Kennon V. Spry – The High Court And Discretionary Family Trusts

Discretionary family trusts are not uncommon. Whether created for some tax benefit, or to avoid other imposts on transfer or disposition, these trusts often play an important role in the asset management of a family.
Australia Family and Matrimonial

Discretionary family trusts are not uncommon. Whether created for some tax benefit, or to avoid other imposts on transfer or disposition, these trusts often play an important role in the asset management of a family.

Generally speaking, the trustee holds the legal title of certain property and has an absolute discretion to apply the income or capital of that property to the beneficiaries of the trust. Usually, trusts of these kinds are created and regulated by a written trust deed, which specifies the names of the trustee(s), the beneficiaries and the powers and obligations arising from the trust. Importantly, a beneficiary has the right to ensure the trustee properly administers the trust in accordance with the trust deed.

In Kennon v. Spry [2008] HCA 56, the High Court grappled with a number of questions involving these trusts for the purpose of property settlement pursuant to section 79 of the Family Law Act 1975:

  • Is the property of a wholly discretionary trust property capable of being subject to an order pursuant to section 79?
  • By amending a trust deed to remove both the husband and the wife as beneficiaries, did that have the effect of removing the property of the trust from property capable of being subject to an order pursuant to section 79?
  • By settling new trusts in favour of children, did this constitute a "settlement" to be taken into account pursuant to section 85A of the Family Law Act 1975.
  • Does a divorce automatically remove a spouse from a class of trust beneficiaries which is defined as "person X and their spouse etc."?

Whilst a general proposition may be extrapolated from the case, the High Court (French CJ, Keifel, Gummow and Hayne JJ: Heydon J dissenting) has not made things either easier or clearer.

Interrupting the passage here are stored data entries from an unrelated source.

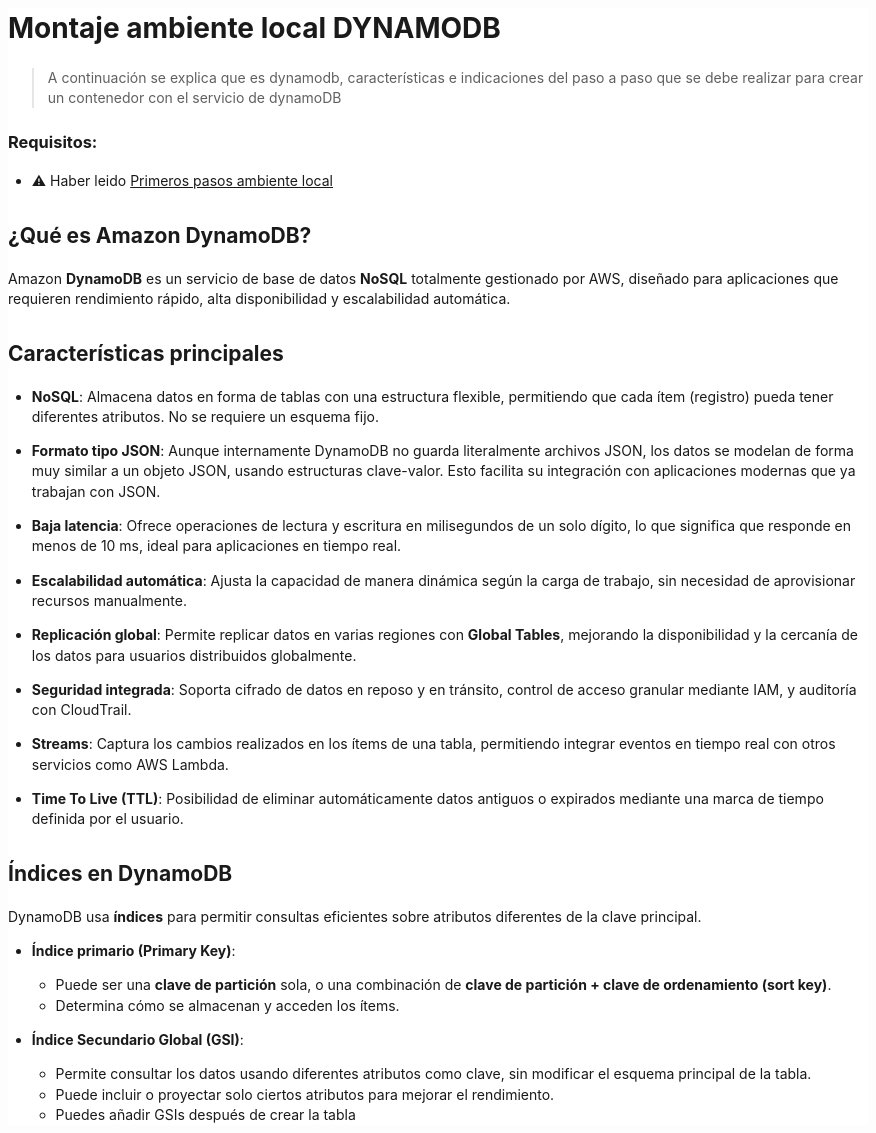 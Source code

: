 # Montaje ambiente local DYNAMODB
> A continuación se explica que es dynamodb, características e indicaciones del paso a paso que se debe realizar para crear un contenedor con el servicio de dynamoDB

### Requisitos: 

- ⚠️ Haber leido [Primeros pasos ambiente local](./podman-localstack-aws.md)

## ¿Qué es Amazon DynamoDB?

Amazon **DynamoDB** es un servicio de base de datos **NoSQL** totalmente gestionado por AWS, diseñado para aplicaciones que requieren rendimiento rápido, alta disponibilidad y escalabilidad automática.

## Características principales

- **NoSQL**: Almacena datos en forma de tablas con una estructura flexible, permitiendo que cada ítem (registro) pueda tener diferentes atributos. No se requiere un esquema fijo.

- **Formato tipo JSON**: Aunque internamente DynamoDB no guarda literalmente archivos JSON, los datos se modelan de forma muy similar a un objeto JSON, usando estructuras clave-valor. Esto facilita su integración con aplicaciones modernas que ya trabajan con JSON.

- **Baja latencia**: Ofrece operaciones de lectura y escritura en milisegundos de un solo dígito, lo que significa que responde en menos de 10 ms, ideal para aplicaciones en tiempo real.

- **Escalabilidad automática**: Ajusta la capacidad de manera dinámica según la carga de trabajo, sin necesidad de aprovisionar recursos manualmente.

- **Replicación global**: Permite replicar datos en varias regiones con **Global Tables**, mejorando la disponibilidad y la cercanía de los datos para usuarios distribuidos globalmente.

- **Seguridad integrada**: Soporta cifrado de datos en reposo y en tránsito, control de acceso granular mediante IAM, y auditoría con CloudTrail.

- **Streams**: Captura los cambios realizados en los ítems de una tabla, permitiendo integrar eventos en tiempo real con otros servicios como AWS Lambda.

- **Time To Live (TTL)**: Posibilidad de eliminar automáticamente datos antiguos o expirados mediante una marca de tiempo definida por el usuario.

## Índices en DynamoDB

DynamoDB usa **índices** para permitir consultas eficientes sobre atributos diferentes de la clave principal.

- **Índice primario (Primary Key)**:
  - Puede ser una **clave de partición** sola, o una combinación de **clave de partición + clave de ordenamiento (sort key)**.
  - Determina cómo se almacenan y acceden los ítems.

- **Índice Secundario Global (GSI)**:
  - Permite consultar los datos usando diferentes atributos como clave, sin modificar el esquema principal de la tabla.
  - Puede incluir o proyectar solo ciertos atributos para mejorar el rendimiento.
  - Puedes añadir GSIs después de crear la tabla
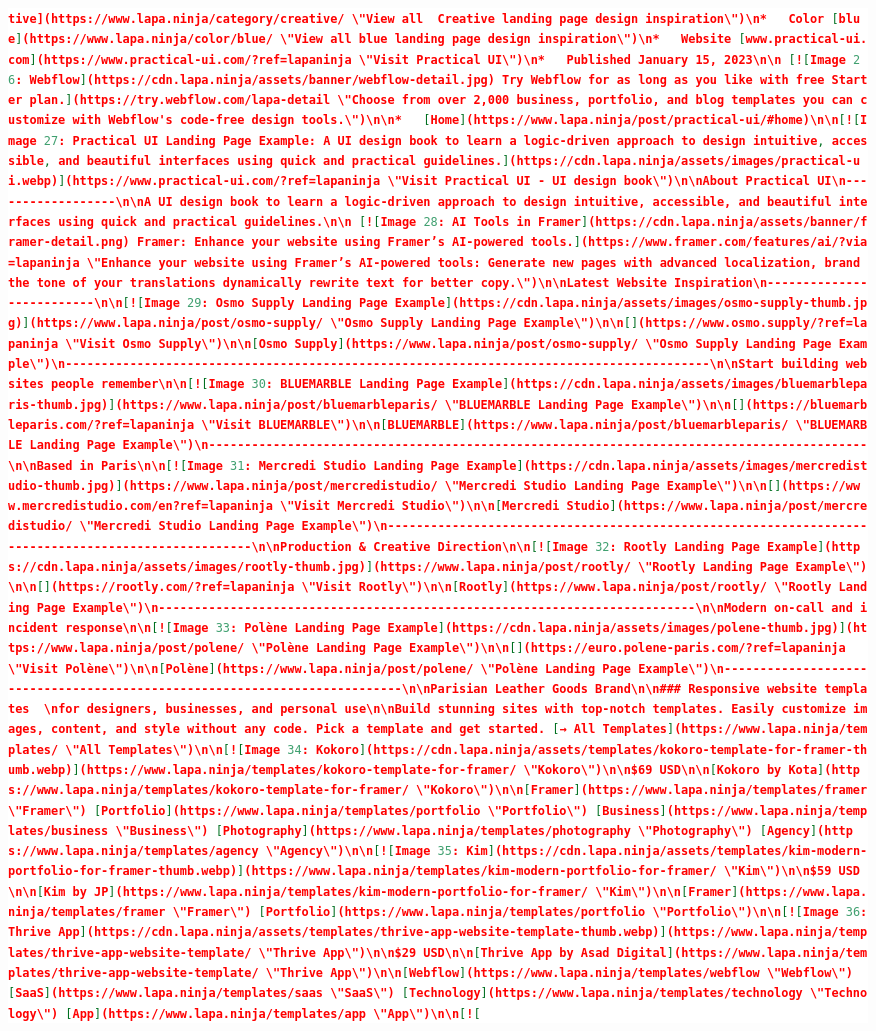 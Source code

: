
 ```json
tive](https://www.lapa.ninja/category/creative/ \"View all  Creative landing page design inspiration\")\n*   Color [blue](https://www.lapa.ninja/color/blue/ \"View all blue landing page design inspiration\")\n*   Website [www.practical-ui.com](https://www.practical-ui.com/?ref=lapaninja \"Visit Practical UI\")\n*   Published January 15, 2023\n\n [![Image 26: Webflow](https://cdn.lapa.ninja/assets/banner/webflow-detail.jpg) Try Webflow for as long as you like with free Starter plan.](https://try.webflow.com/lapa-detail \"Choose from over 2,000 business, portfolio, and blog templates you can customize with Webflow's code-free design tools.\")\n\n*   [Home](https://www.lapa.ninja/post/practical-ui/#home)\n\n[![Image 27: Practical UI Landing Page Example: A UI design book to learn a logic-driven approach to design intuitive, accessible, and beautiful interfaces using quick and practical guidelines.](https://cdn.lapa.ninja/assets/images/practical-ui.webp)](https://www.practical-ui.com/?ref=lapaninja \"Visit Practical UI - UI design book\")\n\nAbout Practical UI\n------------------\n\nA UI design book to learn a logic-driven approach to design intuitive, accessible, and beautiful interfaces using quick and practical guidelines.\n\n [![Image 28: AI Tools in Framer](https://cdn.lapa.ninja/assets/banner/framer-detail.png) Framer: Enhance your website using Framer’s AI-powered tools.](https://www.framer.com/features/ai/?via=lapaninja \"Enhance your website using Framer’s AI-powered tools: Generate new pages with advanced localization, brand the tone of your translations dynamically rewrite text for better copy.\")\n\nLatest Website Inspiration\n--------------------------\n\n[![Image 29: Osmo Supply Landing Page Example](https://cdn.lapa.ninja/assets/images/osmo-supply-thumb.jpg)](https://www.lapa.ninja/post/osmo-supply/ \"Osmo Supply Landing Page Example\")\n\n[](https://www.osmo.supply/?ref=lapaninja \"Visit Osmo Supply\")\n\n[Osmo Supply](https://www.lapa.ninja/post/osmo-supply/ \"Osmo Supply Landing Page Example\")\n------------------------------------------------------------------------------------------\n\nStart building websites people remember\n\n[![Image 30: BLUEMARBLE Landing Page Example](https://cdn.lapa.ninja/assets/images/bluemarbleparis-thumb.jpg)](https://www.lapa.ninja/post/bluemarbleparis/ \"BLUEMARBLE Landing Page Example\")\n\n[](https://bluemarbleparis.com/?ref=lapaninja \"Visit BLUEMARBLE\")\n\n[BLUEMARBLE](https://www.lapa.ninja/post/bluemarbleparis/ \"BLUEMARBLE Landing Page Example\")\n--------------------------------------------------------------------------------------------\n\nBased in Paris\n\n[![Image 31: Mercredi Studio Landing Page Example](https://cdn.lapa.ninja/assets/images/mercredistudio-thumb.jpg)](https://www.lapa.ninja/post/mercredistudio/ \"Mercredi Studio Landing Page Example\")\n\n[](https://www.mercredistudio.com/en?ref=lapaninja \"Visit Mercredi Studio\")\n\n[Mercredi Studio](https://www.lapa.ninja/post/mercredistudio/ \"Mercredi Studio Landing Page Example\")\n-----------------------------------------------------------------------------------------------------\n\nProduction & Creative Direction\n\n[![Image 32: Rootly Landing Page Example](https://cdn.lapa.ninja/assets/images/rootly-thumb.jpg)](https://www.lapa.ninja/post/rootly/ \"Rootly Landing Page Example\")\n\n[](https://rootly.com/?ref=lapaninja \"Visit Rootly\")\n\n[Rootly](https://www.lapa.ninja/post/rootly/ \"Rootly Landing Page Example\")\n---------------------------------------------------------------------------\n\nModern on-call and incident response\n\n[![Image 33: Polène Landing Page Example](https://cdn.lapa.ninja/assets/images/polene-thumb.jpg)](https://www.lapa.ninja/post/polene/ \"Polène Landing Page Example\")\n\n[](https://euro.polene-paris.com/?ref=lapaninja \"Visit Polène\")\n\n[Polène](https://www.lapa.ninja/post/polene/ \"Polène Landing Page Example\")\n---------------------------------------------------------------------------\n\nParisian Leather Goods Brand\n\n### Responsive website templates  \nfor designers, businesses, and personal use\n\nBuild stunning sites with top-notch templates. Easily customize images, content, and style without any code. Pick a template and get started. [→ All Templates](https://www.lapa.ninja/templates/ \"All Templates\")\n\n[![Image 34: Kokoro](https://cdn.lapa.ninja/assets/templates/kokoro-template-for-framer-thumb.webp)](https://www.lapa.ninja/templates/kokoro-template-for-framer/ \"Kokoro\")\n\n$69 USD\n\n[Kokoro by Kota](https://www.lapa.ninja/templates/kokoro-template-for-framer/ \"Kokoro\")\n\n[Framer](https://www.lapa.ninja/templates/framer \"Framer\") [Portfolio](https://www.lapa.ninja/templates/portfolio \"Portfolio\") [Business](https://www.lapa.ninja/templates/business \"Business\") [Photography](https://www.lapa.ninja/templates/photography \"Photography\") [Agency](https://www.lapa.ninja/templates/agency \"Agency\")\n\n[![Image 35: Kim](https://cdn.lapa.ninja/assets/templates/kim-modern-portfolio-for-framer-thumb.webp)](https://www.lapa.ninja/templates/kim-modern-portfolio-for-framer/ \"Kim\")\n\n$59 USD\n\n[Kim by JP](https://www.lapa.ninja/templates/kim-modern-portfolio-for-framer/ \"Kim\")\n\n[Framer](https://www.lapa.ninja/templates/framer \"Framer\") [Portfolio](https://www.lapa.ninja/templates/portfolio \"Portfolio\")\n\n[![Image 36: Thrive App](https://cdn.lapa.ninja/assets/templates/thrive-app-website-template-thumb.webp)](https://www.lapa.ninja/templates/thrive-app-website-template/ \"Thrive App\")\n\n$29 USD\n\n[Thrive App by Asad Digital](https://www.lapa.ninja/templates/thrive-app-website-template/ \"Thrive App\")\n\n[Webflow](https://www.lapa.ninja/templates/webflow \"Webflow\") [SaaS](https://www.lapa.ninja/templates/saas \"SaaS\") [Technology](https://www.lapa.ninja/templates/technology \"Technology\") [App](https://www.lapa.ninja/templates/app \"App\")\n\n[![
```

French CJ held that the property of the trust, as well as the beneficiaries' right to due administration of the trust, are property for the purposes of section 79. His Honour then went on to say that a person embroiled in section 79 proceedings who was a discretionary trustee of property, the character of the trust being such that the trustee clearly only had a mere legal title (such as a trustee of a charitable trust or executor of a friend's will) then that trust property would not be property for the purposes of section 79. How the difference might be properly defined in any given case will no doubt be a creature for future litigation.

Gummow, Hayne and Keifel JJ held that the property was the right to due administration of the trust and that where due administration of the trust included the power to distribute the entirety of the trust property to either spouse as beneficiary, then the value of that right constituted the value of the trust property.

Heydon J (in dissent) held that property for the purposes of section 79 only contemplates property held other than by trust, or owned as a beneficial interest in a trust, following cases which defined property and the powers inherent in trustees. A beneficial interest in a trust would not include the right to due administration of a wholly discretionary trust.

Following, if the purpose to remove as trustee or beneficiaries the spouses in a section 79 matter has the effect of removing that property from the purposes of section 79, and therefore to defeat an order, then it follows that the Court can set aside those dispositions (amendments) pursuant to section 106B.

In terms of section 85A, Keifel J held that for a settlement to have the quality necessary to be taken into account, it must be sufficiently "nuptial," that is, relating to the parties. A unilateral disposition to children may not have that necessary quality.

An interesting point, however, arises regarding the submission concerning divorce. The Court heard that because the primary judge had made orders after the parties had divorced, and that the wife was no longer a spouse (and therefore no longer a beneficiary) whatever property rights there may have been automatically expired. Gummow and Hayne JJ held that by the very workings of section 79, and section 4(2), the Court could treat the parties as if property rights brought about by an anterior divorce had not occurred, provided it is just and equitable to do so. However, a trust deed which specifically defines a spouse as a spouse of an intact marriage, or in some other format such as, say, a separation having the effect of delimiting or defeating the spouse's rights pursuant to the trust, then it may be that, upon separation, the separated spouse ceases to be a beneficiary (and therefore ceases to have any right to due administration of the trust).

The difficulty that engenders is that, even if such a statement in the trust deed does not fall foul of the Court's powers pursuant to section 106B, what can be made of French CJ's judgment that the trust property per se is property for the purposes of section 79, not just due administration?

In the circumstances, there must be careful examination of subsisting trust deeds and care in the creation of new trust deeds. New species of discretionary trusts may also emerge, subject of course to their effect on tax obligations. Certainly, whilst it may be convenient in some section 79 cases where there is a wholly discretionary trust with a spouse as trustee and spouses as beneficiaries to include the trust property in the pool, that, I suspect may not always be the case.

The content of this article is intended to provide a general guide to the subject matter. Specialist advice should be sought about your specific circumstances.